— Не знаю. Крик донесся сверху, не от входа. Я как раз по телефону в коридоре разговаривала, Серафима Ивановна может подтвердить. Прям мурашки по коже, забыть не могу.
— Ты сразу выскочила в парадное?
— Ну нет. Серафиму Ивановну дождалась, пока та халат надела. Мои уже спали. Мы с ней вышли: все тихо, только…
— Ну, ну?
— Словно бы лязг… или стук, тихий-тихий. И еще как будто свет мелькнул.
— Свет?
— Не свет, а… — Алена задумалась в поисках слова. — Луч. Лунный луч… нет, не могу назвать. Тут соседи зашуршали, на лестницу повалили, Серафима Ивановна включила электричество.
— Ты узнала голос? — спросил Егор напряженно.
— Какой голос! Жуткий вопль, так человек не кричит. Егор, что-то должно случиться.
— Не каркай!
— Я побежала.
— Пока.
Он пошел по улице куда глаза глядят. Лунный луч. Красиво. Лунный луч. Лязг или стук.
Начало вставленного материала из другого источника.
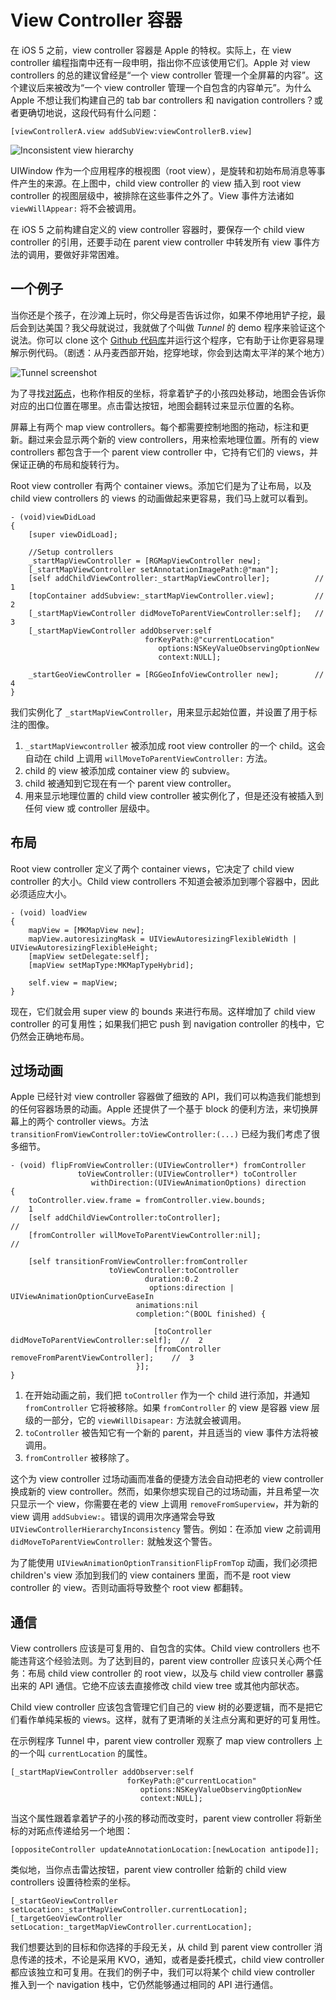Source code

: # View Controller 容器

在 iOS 5 之前，view controller 容器是 Apple 的特权。实际上，在 view controller 编程指南中还有一段申明，指出你不应该使用它们。Apple 对 view controllers 的总的建议曾经是“一个 view controller 管理一个全屏幕的内容”。这个建议后来被改为“一个 view controller 管理一个自包含的内容单元”。为什么 Apple 不想让我们构建自己的 tab bar controllers 和 navigation controllers？或者更确切地说，这段代码有什么问题：

    [viewControllerA.view addSubView:viewControllerB.view]


![Inconsistent view hierarchy](../images/1-2.png)

UIWindow 作为一个应用程序的根视图（root view），是旋转和初始布局消息等事件产生的来源。在上图中，child view controller 的 view 插入到 root view controller 的视图层级中，被排除在这些事件之外了。View 事件方法诸如 `viewWillAppear:` 将不会被调用。

在 iOS 5 之前构建自定义的 view controller 容器时，要保存一个 child view controller 的引用，还要手动在 parent view controller 中转发所有 view 事件方法的调用，要做好非常困难。

## 一个例子

当你还是个孩子，在沙滩上玩时，你父母是否告诉过你，如果不停地用铲子挖，最后会到达美国？我父母就说过，我就做了个叫做 _Tunnel_ 的 demo 程序来验证这个说法。你可以 clone 这个 [Github 代码库][3]并运行这个程序，它有助于让你更容易理解示例代码。（剧透：从丹麦西部开始，挖穿地球，你会到达南太平洋的某个地方）

![Tunnel screenshot](../images/1-3.png)

为了寻找[对跖点][5]，也称作相反的坐标，将拿着铲子的小孩四处移动，地图会告诉你对应的出口位置在哪里。点击雷达按钮，地图会翻转过来显示位置的名称。

屏幕上有两个 map view controllers。每个都需要控制地图的拖动，标注和更新。翻过来会显示两个新的 view controllers，用来检索地理位置。所有的 view controllers 都包含于一个 parent view controller 中，它持有它们的 views，并保证正确的布局和旋转行为。

Root view controller 有两个 container views。添加它们是为了让布局，以及 child view controllers 的 views 的动画做起来更容易，我们马上就可以看到。


    - (void)viewDidLoad
    {
        [super viewDidLoad];

        //Setup controllers
        _startMapViewController = [RGMapViewController new];
        [_startMapViewController setAnnotationImagePath:@"man"];
        [self addChildViewController:_startMapViewController];          //  1
        [topContainer addSubview:_startMapViewController.view];         //  2
        [_startMapViewController didMoveToParentViewController:self];   //  3
        [_startMapViewController addObserver:self
                                  forKeyPath:@"currentLocation"
                                     options:NSKeyValueObservingOptionNew
                                     context:NULL];

        _startGeoViewController = [RGGeoInfoViewController new];        //  4
    }


我们实例化了 `_startMapViewController`，用来显示起始位置，并设置了用于标注的图像。

  1. `_startMapViewcontroller` 被添加成 root view controller 的一个 child。这会自动在 child 上调用 `willMoveToParentViewController:` 方法。
  2. child 的 view 被添加成 container view 的 subview。
  3. child 被通知到它现在有一个 parent view controller。
  4. 用来显示地理位置的 child view controller 被实例化了，但是还没有被插入到任何 view 或 controller 层级中。

## 布局

Root view controller 定义了两个 container views，它决定了 child view controller 的大小。Child view controllers 不知道会被添加到哪个容器中，因此必须适应大小。


    - (void) loadView
    {
        mapView = [MKMapView new];
        mapView.autoresizingMask = UIViewAutoresizingFlexibleWidth | UIViewAutoresizingFlexibleHeight;
        [mapView setDelegate:self];
        [mapView setMapType:MKMapTypeHybrid];

        self.view = mapView;
    }


现在，它们就会用 super view 的 bounds 来进行布局。这样增加了 child view controller 的可复用性；如果我们把它 push 到 navigation controller 的栈中，它仍然会正确地布局。

## 过场动画

Apple 已经针对 view controller 容器做了细致的 API，我们可以构造我们能想到的任何容器场景的动画。Apple 还提供了一个基于 block 的便利方法，来切换屏幕上的两个 controller views。方法 `transitionFromViewController:toViewController:(...)` 已经为我们考虑了很多细节。


    - (void) flipFromViewController:(UIViewController*) fromController
                   toViewController:(UIViewController*) toController
                      withDirection:(UIViewAnimationOptions) direction
    {
        toController.view.frame = fromController.view.bounds;                           //  1
        [self addChildViewController:toController];                                     //
        [fromController willMoveToParentViewController:nil];                            //

        [self transitionFromViewController:fromController
                          toViewController:toController
                                  duration:0.2
                                   options:direction | UIViewAnimationOptionCurveEaseIn
                                animations:nil
                                completion:^(BOOL finished) {

                                    [toController didMoveToParentViewController:self];  //  2
                                    [fromController removeFromParentViewController];    //  3
                                }];
    }


  1. 在开始动画之前，我们把 `toController` 作为一个 child 进行添加，并通知 `fromController` 它将被移除。如果 `fromController` 的 view 是容器 view 层级的一部分，它的 `viewWillDisapear:` 方法就会被调用。
  2. `toController` 被告知它有一个新的 parent，并且适当的 view 事件方法将被调用。
  3. `fromController` 被移除了。

这个为 view controller 过场动画而准备的便捷方法会自动把老的 view controller 换成新的 view controller。然而，如果你想实现自己的过场动画，并且希望一次只显示一个 view，你需要在老的 view 上调用 `removeFromSuperview`，并为新的 view 调用 `addSubview:`。错误的调用次序通常会导致 `UIViewControllerHierarchyInconsistency` 警告。例如：在添加 view 之前调用 `didMoveToParentViewController:` 就触发这个警告。

为了能使用 `UIViewAnimationOptionTransitionFlipFromTop` 动画，我们必须把 children's view 添加到我们的 view containers 里面，而不是 root view controller 的 view。否则动画将导致整个 root view 都翻转。

## 通信

View controllers 应该是可复用的、自包含的实体。Child view controllers 也不能违背这个经验法则。为了达到目的，parent view controller 应该只关心两个任务：布局 child view controller 的 root view，以及与 child view controller 暴露出来的 API 通信。它绝不应该去直接修改 child view tree 或其他内部状态。

Child view controller 应该包含管理它们自己的 view 树的必要逻辑，而不是把它们看作单纯呆板的 views。这样，就有了更清晰的关注点分离和更好的可复用性。

在示例程序 Tunnel 中，parent view controller 观察了 map view controllers 上的一个叫 `currentLocation` 的属性。


    [_startMapViewController addObserver:self
                              forKeyPath:@"currentLocation"
                                 options:NSKeyValueObservingOptionNew
                                 context:NULL];


当这个属性跟着拿着铲子的小孩的移动而改变时，parent view controller 将新坐标的对跖点传递给另一个地图：


    [oppositeController updateAnnotationLocation:[newLocation antipode]];


类似地，当你点击雷达按钮，parent view controller 给新的 child view controllers 设置待检索的坐标。


    [_startGeoViewController setLocation:_startMapViewController.currentLocation];
    [_targetGeoViewController setLocation:_targetMapViewController.currentLocation];


我们想要达到的目标和你选择的手段无关，从 child 到 parent view controller 消息传递的技术，不论是采用 KVO，通知，或者是委托模式，child view controller 都应该独立和可复用。在我们的例子中，我们可以将某个 child view controller 推入到一个 navigation 栈中，它仍然能够通过相同的 API 进行通信。


   [2]: http://img.objccn.io/issue-1/view-insertion.png
   [3]: https://github.com/RickiG/view-controller-containment
   [4]: http://img.objccn.io/issue-1/tunnel-screenshot.png
   [5]: http://en.wikipedia.org/wiki/Antipodes
   [16]: http://objccn.io/issue-1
Что-то мягкое, летучее касается ноги… так человек не кричит. Она права. Господи боже мой, за что? Почему я был так слеп? Раньше, гораздо раньше, когда две школьницы сидели на лавке под сиренью, а я в упор не видел, проходя с кем-то… с кем? Неважно. Не было, Соня, у меня никаких женщин, никого не было, кроме тебя, потому что я никого не помню, кроме тебя. И никогда не смогу тебе об этом сказать. Никогда. Разве так может быть: никогда?..
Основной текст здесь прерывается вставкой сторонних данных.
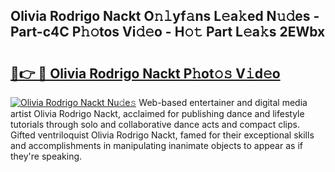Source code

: ## Olivia Rodrigo Nackt O𝚗𝚕yf𝚊ns L𝚎a𝚔ed N𝚞𝚍es - Part-c4C P𝚑𝚘tos Vi𝚍𝚎o - H𝚘𝚝 Part L𝚎a𝚔s 2EWbx

# <h2><a href="http://kfcl7x.oniu.top/?m=Olivia+Rodrigo+Nackt">🔗👉 🔴 Olivia Rodrigo Nackt P𝚑ot𝚘𝚜 V𝚒d𝚎o</a></h2>

[![Olivia Rodrigo Nackt Nu𝚍e𝚜](https://i.imgur.com/0qMVB7G.gif)](http://kfcl7x.oniu.top/?m=Olivia+Rodrigo+Nackt)
Web-based entertainer and digital media artist Olivia Rodrigo Nackt, acclaimed for publishing dance and lifestyle tutorials through solo and collaborative dance acts and compact clips. Gifted ventriloquist Olivia Rodrigo Nackt, famed for their exceptional skills and accomplishments in manipulating inanimate objects to appear as if they're speaking.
Он опомнился уже в троллейбусе, далеко от Мыльного переулка. Куда меня несет? Безрадостный, бессолнечный день летел в окне, вяло висели листы лип, круглая клумба кровавых настурций влачила борьбу за существование в бензиновом чаду на маленькой площади, на которой троллейбусы делают круг. Однако и у меня застрял в памяти Серебряный бор, где я не бывал с детства… точнее, с отрочества, далекого, короткого (как бы не так!) отрочества. Все не то, все переменилось, асфальт, только сосны хороши по-прежнему, но меньше их стало, и весь-то бор, необозримый, казалось, таинственный, можно обойти за… Нет, таинственный — по-другому… — Егор углубился в переплетенье тропок, клочья тумана висели меж кустами. — Здесь избушка на курьих ножках (в их детстве ее не было), Сонина полянка, здесь где-то и «камень, под которым окровавленная одежда лежит». Конечно, камень Раскольникова неповторим, таких совпадений не бывает, но кровь есть кровь, ее нужно спрятать. Вместе с одеждой, чтобы из вещдока она в конце концов превратилась в землю, влагу, траву.
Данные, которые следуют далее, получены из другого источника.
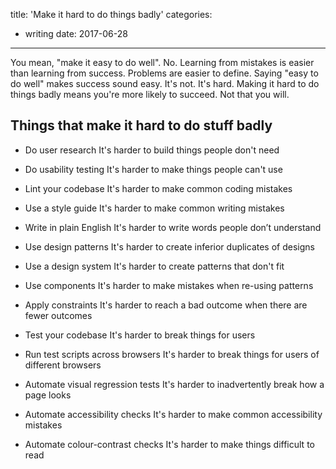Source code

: title: 'Make it hard to do things badly'
categories:
  - writing
date: 2017-06-28
---

You mean, "make it easy to do well". No.
Learning from mistakes is easier than learning from success.
Problems are easier to define.
Saying "easy to do well" makes success sound easy. It's not. It's hard.
Making it hard to do things badly means you're more likely to succeed. Not that you will.

## Things that make it hard to do stuff badly

* Do user research
  It's harder to build things people don't need

* Do usability testing
  It's harder to make things people can't use

* Lint your codebase
  It's harder to make common coding mistakes

* Use a style guide
  It's harder to make common writing mistakes

* Write in plain English
  It's harder to write words people don’t understand

* Use design patterns
  It's harder to create inferior duplicates of designs

* Use a design system
  It's harder to create patterns that don't fit

* Use components
  It's harder to make mistakes when re-using patterns

* Apply constraints
  It's harder to reach a bad outcome when there are fewer outcomes

* Test your codebase
  It's harder to break things for users

* Run test scripts across browsers
  It's harder to break things for users of different browsers

* Automate visual regression tests
  It's harder to inadvertently break how a page looks

* Automate accessibility checks
  It's harder to make common accessibility mistakes

* Automate colour-contrast checks
  It's harder to make things difficult to read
Он сел в траву, влажную от ночной грозы, пахнувшую сырой землей. Достал из-за ремня джинсов охотничий нож (чужеродный предмет, который вот уже почти сутки ощущал физически и, если можно так выразиться, метафизически, который мешал жить). «Зачем жить, если впереди нет ничего, кроме нечаянного — отчаянного! — удара и тоски? Как пишет Петр Васильевич: грустью и тленом веет от этой истории, но пока ничего криминального я в ней не вижу (а я вижу!), однако что-то нехорошее чувствую, недосказанность, странную поспешность, горячечность и ложь. Чудовищная ложь, в существование которой невозможно поверить, как не верим мы в вурдалаков-оборотней. Хватит дожидаться улик и доказательств, сейчас я приду к нему и подарю охотничий нож».
Однако Серафима Ивановна, на своем посту во дворе, сообщила, что действующие лица в этот вечер (неужели уже вечер?) перестали блюсти единство места, времени и действия. Старая дева на своем старом «Ундервуде» составила трогательную петицию в защиту старого особняка (коронная фраза: «Можете «сослать» нас на далекие окраины, мы согласны, но пощадите красоту, ведь ее так мало осталось!»), но выяснилось, что подписать челобитную некому: особняк был пуст, словно вымер.
— Я час всего и провозилась-то, — оправдывалась Серафима Ивановна.
— Ничего, будем надеяться. — утешал Егор рассеянно. — Я до утра глаз не сомкну.
— Кстати, Герман Петрович до утра читал «Дворянское гнездо». Не знаю, что он там вычитал, но только утром, когда я убираться пришла, с ним творилось что-то страшное.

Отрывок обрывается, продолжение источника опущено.